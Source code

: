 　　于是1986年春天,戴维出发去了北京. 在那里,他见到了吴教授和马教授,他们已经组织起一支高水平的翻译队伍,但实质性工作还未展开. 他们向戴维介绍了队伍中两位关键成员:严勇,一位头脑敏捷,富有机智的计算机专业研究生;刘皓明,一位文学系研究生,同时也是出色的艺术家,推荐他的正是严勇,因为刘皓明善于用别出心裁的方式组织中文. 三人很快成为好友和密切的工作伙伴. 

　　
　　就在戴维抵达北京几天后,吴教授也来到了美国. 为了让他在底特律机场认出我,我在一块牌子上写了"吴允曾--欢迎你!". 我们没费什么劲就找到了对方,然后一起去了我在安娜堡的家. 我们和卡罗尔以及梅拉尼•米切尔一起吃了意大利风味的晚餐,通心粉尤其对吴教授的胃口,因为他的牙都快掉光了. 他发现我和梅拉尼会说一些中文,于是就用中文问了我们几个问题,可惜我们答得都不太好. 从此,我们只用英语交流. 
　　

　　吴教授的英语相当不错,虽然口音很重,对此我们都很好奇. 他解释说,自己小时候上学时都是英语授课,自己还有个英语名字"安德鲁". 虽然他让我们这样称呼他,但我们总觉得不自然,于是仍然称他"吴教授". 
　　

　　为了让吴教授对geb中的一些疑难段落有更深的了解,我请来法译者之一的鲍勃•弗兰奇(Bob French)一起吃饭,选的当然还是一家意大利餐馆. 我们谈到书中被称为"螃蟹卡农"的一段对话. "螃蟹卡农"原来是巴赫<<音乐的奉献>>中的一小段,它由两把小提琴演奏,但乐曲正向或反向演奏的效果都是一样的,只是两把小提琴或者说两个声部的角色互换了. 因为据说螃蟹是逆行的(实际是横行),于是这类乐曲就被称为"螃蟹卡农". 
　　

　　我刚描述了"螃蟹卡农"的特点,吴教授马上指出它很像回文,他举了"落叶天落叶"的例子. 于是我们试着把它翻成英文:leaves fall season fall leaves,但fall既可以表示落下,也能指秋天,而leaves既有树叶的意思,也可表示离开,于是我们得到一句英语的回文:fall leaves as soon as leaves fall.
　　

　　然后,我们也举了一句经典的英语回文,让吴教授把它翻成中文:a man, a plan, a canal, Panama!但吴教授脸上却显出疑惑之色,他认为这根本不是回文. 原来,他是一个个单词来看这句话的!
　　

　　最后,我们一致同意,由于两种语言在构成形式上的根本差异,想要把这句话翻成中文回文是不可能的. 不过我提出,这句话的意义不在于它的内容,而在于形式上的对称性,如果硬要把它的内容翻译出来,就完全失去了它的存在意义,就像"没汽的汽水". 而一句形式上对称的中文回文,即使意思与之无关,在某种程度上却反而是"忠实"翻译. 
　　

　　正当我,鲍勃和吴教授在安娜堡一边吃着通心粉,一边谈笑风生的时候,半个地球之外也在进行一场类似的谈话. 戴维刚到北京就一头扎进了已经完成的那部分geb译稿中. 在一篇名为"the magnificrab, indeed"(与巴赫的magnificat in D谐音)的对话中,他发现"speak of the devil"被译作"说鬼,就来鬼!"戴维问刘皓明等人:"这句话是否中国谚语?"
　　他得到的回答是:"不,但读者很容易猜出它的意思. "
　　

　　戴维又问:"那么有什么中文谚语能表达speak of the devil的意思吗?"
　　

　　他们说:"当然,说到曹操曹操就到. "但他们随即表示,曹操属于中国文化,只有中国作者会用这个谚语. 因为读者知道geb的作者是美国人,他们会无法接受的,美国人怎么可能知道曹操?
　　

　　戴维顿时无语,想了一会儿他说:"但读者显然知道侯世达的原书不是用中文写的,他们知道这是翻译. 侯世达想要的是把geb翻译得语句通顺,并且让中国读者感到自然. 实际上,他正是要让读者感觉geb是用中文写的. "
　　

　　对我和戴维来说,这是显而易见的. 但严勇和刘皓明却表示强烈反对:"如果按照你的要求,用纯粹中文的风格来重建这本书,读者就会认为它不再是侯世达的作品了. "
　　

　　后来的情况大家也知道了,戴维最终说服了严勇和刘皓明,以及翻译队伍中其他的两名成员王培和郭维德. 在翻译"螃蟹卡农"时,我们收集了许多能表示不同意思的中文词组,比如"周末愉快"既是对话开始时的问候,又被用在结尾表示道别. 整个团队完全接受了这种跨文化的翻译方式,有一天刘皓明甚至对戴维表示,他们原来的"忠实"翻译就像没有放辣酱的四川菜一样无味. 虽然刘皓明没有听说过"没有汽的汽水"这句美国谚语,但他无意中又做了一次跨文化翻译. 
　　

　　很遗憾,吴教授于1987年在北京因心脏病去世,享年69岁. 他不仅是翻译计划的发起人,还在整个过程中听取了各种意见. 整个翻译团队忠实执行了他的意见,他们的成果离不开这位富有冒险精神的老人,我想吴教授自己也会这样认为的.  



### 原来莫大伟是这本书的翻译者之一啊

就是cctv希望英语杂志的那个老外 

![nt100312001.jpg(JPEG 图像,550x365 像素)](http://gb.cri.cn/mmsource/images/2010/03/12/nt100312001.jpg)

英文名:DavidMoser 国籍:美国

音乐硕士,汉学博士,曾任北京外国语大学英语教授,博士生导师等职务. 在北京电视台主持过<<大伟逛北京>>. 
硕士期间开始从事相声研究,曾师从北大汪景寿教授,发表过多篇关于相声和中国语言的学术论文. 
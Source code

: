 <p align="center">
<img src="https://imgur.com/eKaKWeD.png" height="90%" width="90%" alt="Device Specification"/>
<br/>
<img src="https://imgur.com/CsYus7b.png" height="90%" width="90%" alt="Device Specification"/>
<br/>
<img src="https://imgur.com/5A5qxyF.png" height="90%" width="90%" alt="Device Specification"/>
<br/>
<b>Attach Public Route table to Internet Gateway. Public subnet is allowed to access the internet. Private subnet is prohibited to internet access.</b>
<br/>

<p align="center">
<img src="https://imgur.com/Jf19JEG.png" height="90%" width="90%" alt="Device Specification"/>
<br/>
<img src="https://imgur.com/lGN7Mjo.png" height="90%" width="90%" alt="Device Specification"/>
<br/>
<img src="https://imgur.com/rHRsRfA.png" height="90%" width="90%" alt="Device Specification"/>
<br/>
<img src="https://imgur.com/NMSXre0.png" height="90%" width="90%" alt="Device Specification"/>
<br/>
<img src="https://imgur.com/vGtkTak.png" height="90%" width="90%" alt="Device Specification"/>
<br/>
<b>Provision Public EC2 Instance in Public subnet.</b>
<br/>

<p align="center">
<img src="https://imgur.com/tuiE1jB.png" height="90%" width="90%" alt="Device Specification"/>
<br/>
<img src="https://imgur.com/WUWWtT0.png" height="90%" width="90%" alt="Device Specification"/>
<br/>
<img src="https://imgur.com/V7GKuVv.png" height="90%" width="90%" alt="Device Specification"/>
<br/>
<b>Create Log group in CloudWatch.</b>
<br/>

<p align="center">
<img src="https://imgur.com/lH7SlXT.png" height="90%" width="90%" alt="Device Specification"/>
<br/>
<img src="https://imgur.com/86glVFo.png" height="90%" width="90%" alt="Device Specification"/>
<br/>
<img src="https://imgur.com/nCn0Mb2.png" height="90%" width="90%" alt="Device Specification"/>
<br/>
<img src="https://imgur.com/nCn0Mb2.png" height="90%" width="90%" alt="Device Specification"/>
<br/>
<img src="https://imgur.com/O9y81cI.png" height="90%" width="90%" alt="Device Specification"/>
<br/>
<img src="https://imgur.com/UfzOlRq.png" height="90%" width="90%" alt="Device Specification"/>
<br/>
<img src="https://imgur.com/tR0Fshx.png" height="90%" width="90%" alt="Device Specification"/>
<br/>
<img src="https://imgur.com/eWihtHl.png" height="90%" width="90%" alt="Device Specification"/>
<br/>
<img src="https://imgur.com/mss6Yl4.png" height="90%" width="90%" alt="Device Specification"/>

*Try it*: Copy out every line of the material above that mentions the word "螃蟹卡农".

*Result for this exercise*:
　　为了让吴教授对geb中的一些疑难段落有更深的了解,我请来法译者之一的鲍勃•弗兰奇(Bob French)一起吃饭,选的当然还是一家意大利餐馆. 我们谈到书中被称为"螃蟹卡农"的一段对话. "螃蟹卡农"原来是巴赫<<音乐的奉献>>中的一小段,它由两把小提琴演奏,但乐曲正向或反向演奏的效果都是一样的,只是两把小提琴或者说两个声部的角色互换了. 因为据说螃蟹是逆行的(实际是横行),于是这类乐曲就被称为"螃蟹卡农". 
　　我刚描述了"螃蟹卡农"的特点,吴教授马上指出它很像回文,他举了"落叶天落叶"的例子. 于是我们试着把它翻成英文:leaves fall season fall leaves,但fall既可以表示落下,也能指秋天,而leaves既有树叶的意思,也可表示离开,于是我们得到一句英语的回文:fall leaves as soon as leaves fall.
　　后来的情况大家也知道了,戴维最终说服了严勇和刘皓明,以及翻译队伍中其他的两名成员王培和郭维德. 在翻译"螃蟹卡农"时,我们收集了许多能表示不同意思的中文词组,比如"周末愉快"既是对话开始时的问候,又被用在结尾表示道别. 整个团队完全接受了这种跨文化的翻译方式,有一天刘皓明甚至对戴维表示,他们原来的"忠实"翻译就像没有放辣酱的四川菜一样无味. 虽然刘皓明没有听说过"没有汽的汽水"这句美国谚语,但他无意中又做了一次跨文化翻译. 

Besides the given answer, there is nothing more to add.